» **Task to carry out**:
The lines below that include "together" are to be found and copied.

» **Task inputs**:
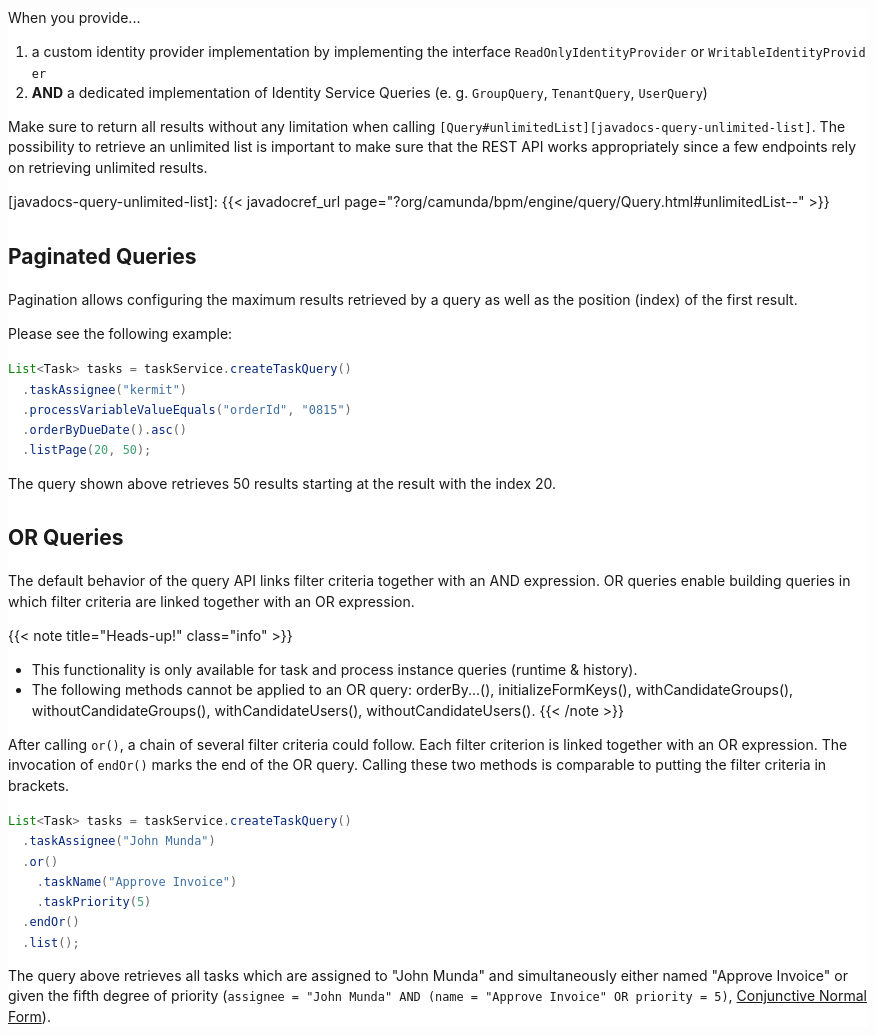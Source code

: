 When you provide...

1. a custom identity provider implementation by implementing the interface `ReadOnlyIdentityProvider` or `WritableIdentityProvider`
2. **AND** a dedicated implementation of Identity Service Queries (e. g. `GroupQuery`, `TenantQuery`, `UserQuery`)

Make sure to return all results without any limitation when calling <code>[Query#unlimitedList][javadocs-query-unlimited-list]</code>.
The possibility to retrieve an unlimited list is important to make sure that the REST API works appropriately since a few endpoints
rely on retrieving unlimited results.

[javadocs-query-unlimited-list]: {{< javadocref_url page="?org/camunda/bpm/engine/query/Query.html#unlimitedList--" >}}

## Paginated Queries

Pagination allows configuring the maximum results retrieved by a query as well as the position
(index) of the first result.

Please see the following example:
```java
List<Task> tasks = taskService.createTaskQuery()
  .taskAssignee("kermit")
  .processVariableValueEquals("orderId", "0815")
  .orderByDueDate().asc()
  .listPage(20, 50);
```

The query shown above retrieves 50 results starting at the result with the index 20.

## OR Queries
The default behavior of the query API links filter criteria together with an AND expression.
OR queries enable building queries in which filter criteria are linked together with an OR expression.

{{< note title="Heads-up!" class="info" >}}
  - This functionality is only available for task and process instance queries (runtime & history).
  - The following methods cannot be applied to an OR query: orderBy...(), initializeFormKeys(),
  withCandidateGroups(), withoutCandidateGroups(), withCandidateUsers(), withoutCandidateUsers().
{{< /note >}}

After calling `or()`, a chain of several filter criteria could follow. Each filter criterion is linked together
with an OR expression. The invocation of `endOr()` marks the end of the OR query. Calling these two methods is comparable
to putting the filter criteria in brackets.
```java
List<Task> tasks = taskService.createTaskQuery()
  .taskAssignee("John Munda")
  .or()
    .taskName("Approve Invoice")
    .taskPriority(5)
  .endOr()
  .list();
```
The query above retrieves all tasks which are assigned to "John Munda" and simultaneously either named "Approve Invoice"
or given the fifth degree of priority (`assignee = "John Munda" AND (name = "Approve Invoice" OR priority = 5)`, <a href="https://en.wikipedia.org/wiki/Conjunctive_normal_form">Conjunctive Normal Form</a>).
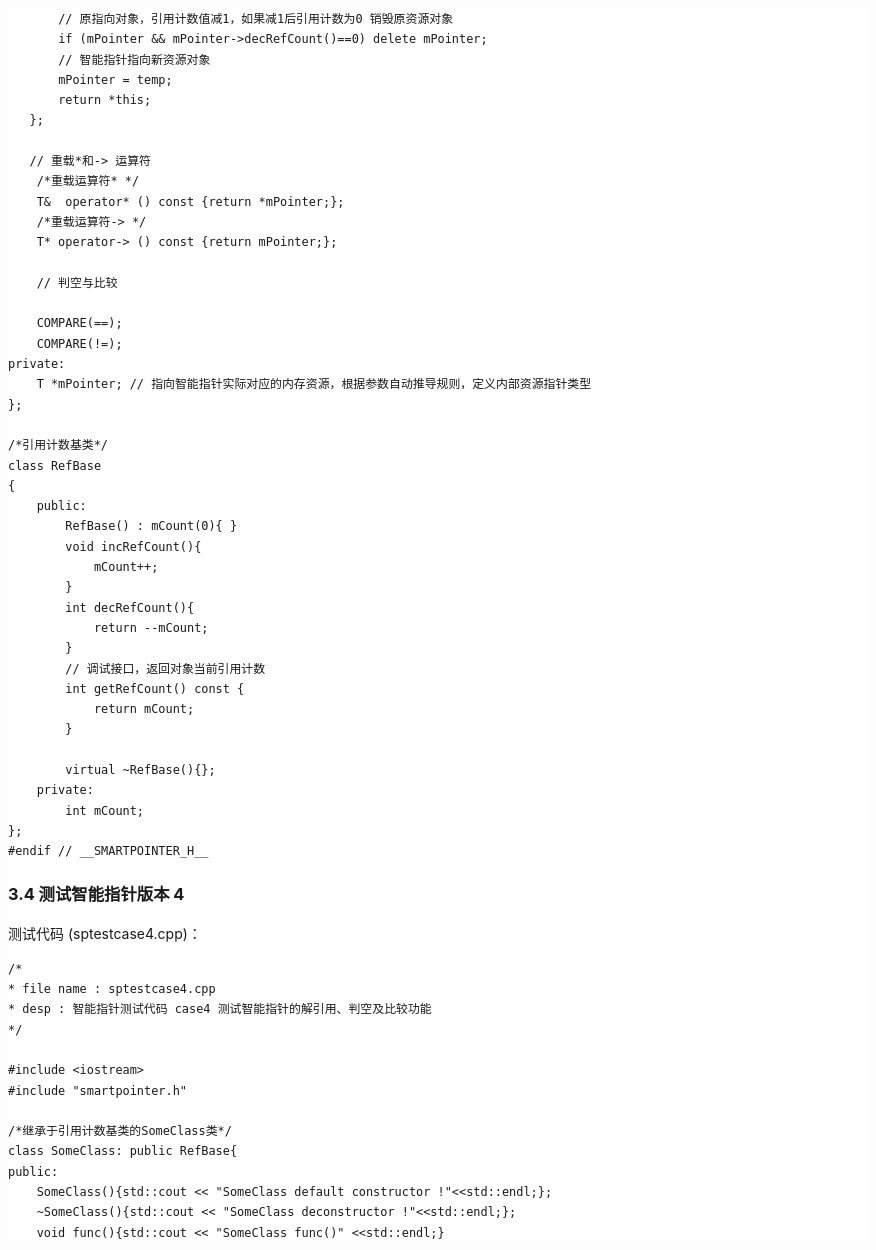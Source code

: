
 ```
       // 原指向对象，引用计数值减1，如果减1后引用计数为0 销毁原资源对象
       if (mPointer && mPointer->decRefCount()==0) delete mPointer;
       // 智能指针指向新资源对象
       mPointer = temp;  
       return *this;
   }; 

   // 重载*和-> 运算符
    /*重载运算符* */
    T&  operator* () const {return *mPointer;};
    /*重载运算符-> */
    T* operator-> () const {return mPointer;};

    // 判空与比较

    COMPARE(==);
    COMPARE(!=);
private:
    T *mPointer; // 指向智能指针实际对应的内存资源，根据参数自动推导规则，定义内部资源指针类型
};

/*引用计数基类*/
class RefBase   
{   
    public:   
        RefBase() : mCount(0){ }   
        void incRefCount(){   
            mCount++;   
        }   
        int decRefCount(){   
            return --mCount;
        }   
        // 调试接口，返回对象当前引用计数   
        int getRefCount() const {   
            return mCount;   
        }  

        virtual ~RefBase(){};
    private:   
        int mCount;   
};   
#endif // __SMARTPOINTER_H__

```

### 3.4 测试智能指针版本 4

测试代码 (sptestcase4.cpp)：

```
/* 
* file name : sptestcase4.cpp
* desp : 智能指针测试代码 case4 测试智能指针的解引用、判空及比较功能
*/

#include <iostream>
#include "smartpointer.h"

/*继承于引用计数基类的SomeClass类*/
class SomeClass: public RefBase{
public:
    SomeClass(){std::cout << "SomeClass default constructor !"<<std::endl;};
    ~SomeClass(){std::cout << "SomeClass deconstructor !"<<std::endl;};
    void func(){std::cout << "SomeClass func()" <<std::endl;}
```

» **Reply**:
The default behavior of the query API links filter criteria together with an AND expression.
OR queries enable building queries in which filter criteria are linked together with an OR expression.
After calling `or()`, a chain of several filter criteria could follow. Each filter criterion is linked together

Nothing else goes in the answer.